Room mics as reverb: If you have room mics in your session (even from samples), use them before reaching for plugins. Real room mics capture the natural acoustic relationship between the instruments and the space, which no plugin perfectly replicates. Blend in just enough room mic to feel the space without it being obviously audible.

Kick reverb: Usually minimal or zero in contemporary production β€” reverb on kick drums in dense mixes creates low-frequency mud that's very difficult to EQ out. If you do use kick reverb (classic rock, orchestral, certain hip-hop aesthetics), heavily high-pass the reverb return and keep the decay very short.

Common Reverb Mistakes That Cloud Your Mix

Too much wet level: If you can clearly hear the reverb, it's usually too loud. Reverb should feel like depth and space, not like an obvious effect. Regularly mute and solo the reverb return to check what it's actually adding β€” if the dry mix sounds completely flat without it, the level is right. If the dry mix sounds mostly fine, the reverb is probably too loud.

No pre-delay on vocals: A reverb without pre-delay blurs the attack of the vocal immediately. This is the most common reason vocals sound distant and undefined even at low reverb levels. Add 15-30ms of pre-delay before evaluating the wet level.

No EQ on the reverb return: The reverb return almost always needs EQ. At minimum, high-pass the return at 100-200Hz to prevent low-frequency mud accumulation. If you're running multiple sends to the same reverb return, the low-frequency content from each source adds up in the reverb and creates a dense wash of low-mid mud that makes the whole mix sound heavy and congested.

Using the wrong reverb type for the genre: A large hall reverb on trap hi-hats sounds wrong.
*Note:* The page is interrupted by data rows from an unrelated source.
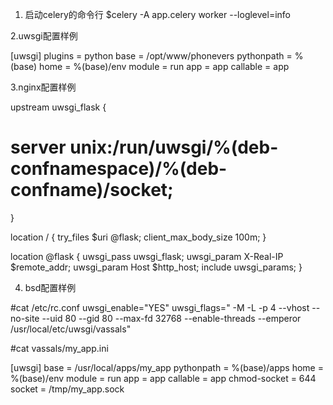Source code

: 1. 启动celery的命令行
$celery -A app.celery worker --loglevel=info


2.uwsgi配置样例

[uwsgi]
plugins = python
base = /opt/www/phonevers
pythonpath = %(base)
home = %(base)/env
module = run
app = app
callable = app

3.nginx配置样例

upstream uwsgi_flask {
  # server unix:/run/uwsgi/%(deb-confnamespace)/%(deb-confname)/socket;
}


location / {
     try_files $uri @flask;
     client_max_body_size 100m;
}


location @flask {
    uwsgi_pass uwsgi_flask;
    uwsgi_param X-Real-IP $remote_addr;
    uwsgi_param Host $http_host;
    include uwsgi_params;
}


4. bsd配置样例

#cat /etc/rc.conf
uwsgi_enable="YES"
uwsgi_flags=" -M -L -p 4 --vhost --no-site --uid 80 --gid 80 --max-fd 32768 --enable-threads  --emperor /usr/local/etc/uwsgi/vassals"

#cat vassals/my_app.ini

[uwsgi]
base = /usr/local/apps/my_app
pythonpath = %(base)/apps
home = %(base)/env
module = run
app = app
callable = app
chmod-socket = 644
socket = /tmp/my_app.sock
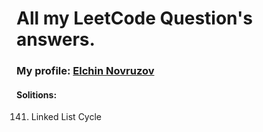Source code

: # All my LeetCode Question's answers.
### My profile: [Elchin Novruzov](https://leetcode.com/Elchin_Novruzov/)
#### Solitions:
141. Linked List Cycle
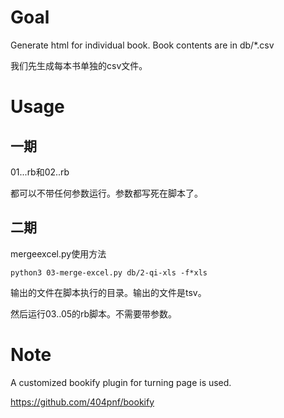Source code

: 
# Goal

Generate html for individual book.  Book contents are in db/*.csv

我们先生成每本书单独的csv文件。

# Usage

## 一期
01...rb和02..rb

都可以不带任何参数运行。参数都写死在脚本了。

## 二期

mergeexcel.py使用方法

    python3 03-merge-excel.py db/2-qi-xls -f*xls

输出的文件在脚本执行的目录。输出的文件是tsv。

然后运行03..05的rb脚本。不需要带参数。

# Note

A customized bookify plugin for turning page is used.

<https://github.com/404pnf/bookify>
A plate reverb in an orchestral context can sound artificial. Matching the reverb type to the production aesthetic is part of sound design, not just signal processing.
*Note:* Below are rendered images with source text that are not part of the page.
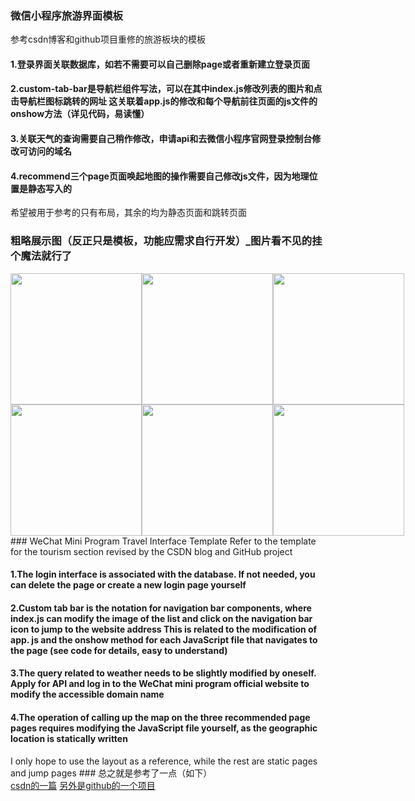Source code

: ### 微信小程序旅游界面模板
参考csdn博客和github项目重修的旅游板块的模板
<h4>1.登录界面关联数据库，如若不需要可以自己删除page或者重新建立登录页面</h4>
<h4>2.custom-tab-bar是导航栏组件写法，可以在其中index.js修改列表的图片和点击导航栏图标跳转的网址
  这关联着app.js的修改和每个导航前往页面的js文件的onshow方法（详见代码，易读懂）</h4>
<h4>3.关联天气的查询需要自己稍作修改，申请api和去微信小程序官网登录控制台修改可访问的域名</h4>
<h4>4.recommend三个page页面唤起地图的操作需要自己修改js文件，因为地理位置是静态写入的</h4>
希望被用于参考的只有布局，其余的均为静态页面和跳转页面

### 粗略展示图（反正只是模板，功能应需求自行开发）_图片看不见的挂个魔法就行了
<div style="display:flex; align-items:center;">
<img src="/images/52869613E0542BEF3F383EC16DB1B5BC.png" width="210px"> 
<img src="/images/4833DB0F34B9FA96CC0073DDB0AC67D6.png" width="210px"> 
<img src="/images/7E7D56452B01EF73D703296C3EB9C619.png" width="210px"> 
</div>
<div style="display:flex; align-items:center;">
<img src="/images/96CDA25437AE24E4102C9065FE1D5F12.png" width="210px"> 
<img src="/images/{A46D177A-5377-45b3-BB7F-E91E55C56E9A}.png" width="210px"> 
<img src="/images/DEB98973AFA5395234F0F04797CAECAB.png" width="210px"> 
  </div>
### WeChat Mini Program Travel Interface Template
Refer to the template for the tourism section revised by the CSDN blog and GitHub project
<h4>1.The login interface is associated with the database. If not needed, you can delete the page or create a new login page yourself</h4>
<h4>2.Custom tab bar is the notation for navigation bar components, where index.js can modify the image of the list and click on the navigation bar icon to jump to the website address
  This is related to the modification of app. js and the onshow method for each JavaScript file that navigates to the page (see code for details, easy to understand)</h4>
<h4>3.The query related to weather needs to be slightly modified by oneself. Apply for API and log in to the WeChat mini program official website to modify the accessible domain name</h4>
<h4>4.The operation of calling up the map on the three recommended page pages requires modifying the JavaScript file yourself, as the geographic location is statically written</h4>
I only hope to use the layout as a reference, while the rest are static pages and jump pages
### 总之就是参考了一点（如下）
<div>
<a href="https://blog.csdn.net/m0_58974397/article/details/130863264">csdn的一篇</a>
<a href="https://codeload.github.com/Kathy0/Travel/zip/refs/heads/master">另外是github的一个项目</a>
</div>



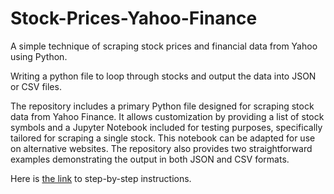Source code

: # Stock-Prices-Yahoo-Finance
A simple technique of scraping stock prices and financial data from Yahoo using Python.

Writing a python file to loop through stocks and output the data into JSON or CSV files.

The repository includes a primary Python file designed for scraping stock data from Yahoo Finance. It allows customization by providing a list of stock symbols and a Jupyter Notebook included for testing purposes, specifically tailored for scraping a single stock. This notebook can be adapted for use on alternative websites. The repository also provides two straightforward examples demonstrating the output in both JSON and CSV formats.

Here is [the link](https://ethanbradberry.notion.site/Scraping-Data-with-Beautiful-Soup-e391791df6e848cd9920a55661ab7b5d?pvs=4) to step-by-step instructions.
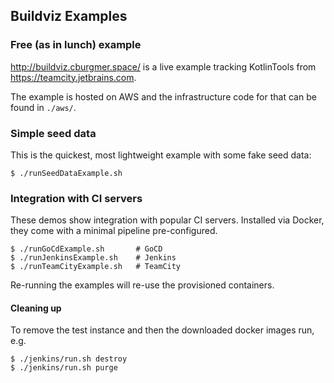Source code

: ## Buildviz Examples

### Free (as in lunch) example

http://buildviz.cburgmer.space/ is a live example tracking KotlinTools from
https://teamcity.jetbrains.com.

The example is hosted on AWS and the infrastructure code for that can be found
in `./aws/`.

### Simple seed data

This is the quickest, most lightweight example with some fake seed data:

    $ ./runSeedDataExample.sh

### Integration with CI servers

These demos show integration with popular CI servers. Installed via Docker, they
come with a minimal pipeline pre-configured.

    $ ./runGoCdExample.sh       # GoCD
    $ ./runJenkinsExample.sh    # Jenkins
    $ ./runTeamCityExample.sh   # TeamCity

Re-running the examples will re-use the provisioned containers.

#### Cleaning up

To remove the test instance and then the downloaded docker images run, e.g.

    $ ./jenkins/run.sh destroy
    $ ./jenkins/run.sh purge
Too many different reverb types: A mix where every instrument has its own reverb plugin with its own settings creates a collection of sounds that each exist in different spaces. The mix loses coherence. Use 2-3 shared reverb returns and route multiple instruments to each one.

Expert Insight: The most powerful use of reverb is often the one you can't hear consciously. A gentle room reverb on drums, high-passed on the return, blended very low β€” you won't notice it until you bypass it, and then the mix suddenly sounds flat and small. That's when you know the reverb is doing its job. Reverb that you can clearly hear as a reverb effect is usually working too hard.
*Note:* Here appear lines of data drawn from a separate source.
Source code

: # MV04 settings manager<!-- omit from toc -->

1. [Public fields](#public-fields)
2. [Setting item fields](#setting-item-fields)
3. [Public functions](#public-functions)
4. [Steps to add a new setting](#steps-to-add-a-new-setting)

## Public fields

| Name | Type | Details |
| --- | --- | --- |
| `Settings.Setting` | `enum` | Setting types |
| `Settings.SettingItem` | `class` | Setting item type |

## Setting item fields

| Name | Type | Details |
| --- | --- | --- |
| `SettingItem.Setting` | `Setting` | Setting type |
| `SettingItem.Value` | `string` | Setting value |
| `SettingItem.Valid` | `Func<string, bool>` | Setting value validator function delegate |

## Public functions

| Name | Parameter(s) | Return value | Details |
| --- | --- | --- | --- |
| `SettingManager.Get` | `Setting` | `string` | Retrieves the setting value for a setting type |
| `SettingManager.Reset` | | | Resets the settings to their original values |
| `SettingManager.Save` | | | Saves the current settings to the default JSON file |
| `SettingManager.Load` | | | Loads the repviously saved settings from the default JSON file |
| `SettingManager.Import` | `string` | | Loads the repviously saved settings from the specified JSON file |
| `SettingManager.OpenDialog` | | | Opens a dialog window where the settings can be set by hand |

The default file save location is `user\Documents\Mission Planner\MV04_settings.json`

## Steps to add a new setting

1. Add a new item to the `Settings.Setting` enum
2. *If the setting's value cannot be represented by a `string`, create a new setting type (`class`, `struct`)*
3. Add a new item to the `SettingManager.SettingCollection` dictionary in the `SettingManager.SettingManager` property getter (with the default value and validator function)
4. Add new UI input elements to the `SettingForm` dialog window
Practical Reverb Exercises

Exercise 1 (Beginner) β€” Pre-Delay Sweep: Insert a reverb on a vocal with no pre-delay, set to a medium decay and obvious wet level. Listen to the vocal. Now slowly increase the pre-delay from 0 to 50ms while the vocal plays. You'll hear the vocal gradually become clearer and more upfront while the reverb ambience remains. Find the point where the vocal is most intelligible while still having depth β€” that's your pre-delay sweet spot for that track.

Exercise 2 (Intermediate) β€” Build a Shared Reverb Setup: Create two aux returns: one with a room reverb (decay 0.8-1.2 seconds, short pre-delay) and one with a plate reverb (decay 1.5-2 seconds, 20ms pre-delay). Route your drum bus and rhythm guitars to the room reverb return. Route your lead vocal and main melodic instruments to the plate reverb return. Blend each send until the instruments feel like they share a space. Compare to using individual reverbs on each track β€” the shared approach should sound more coherent.

Exercise 3 (Advanced) β€” EQ Your Reverb Returns: On your existing reverb returns, insert a parametric EQ. High-pass the room reverb return at 200Hz and the plate return at 150Hz. Low-pass the room reverb at 8kHz. Listen to the mix before and after these EQ moves. The mix should become significantly cleaner and clearer with the reverb EQ engaged β€” the same amount of depth and space but without the mud and harshness that unfiltered reverb introduces.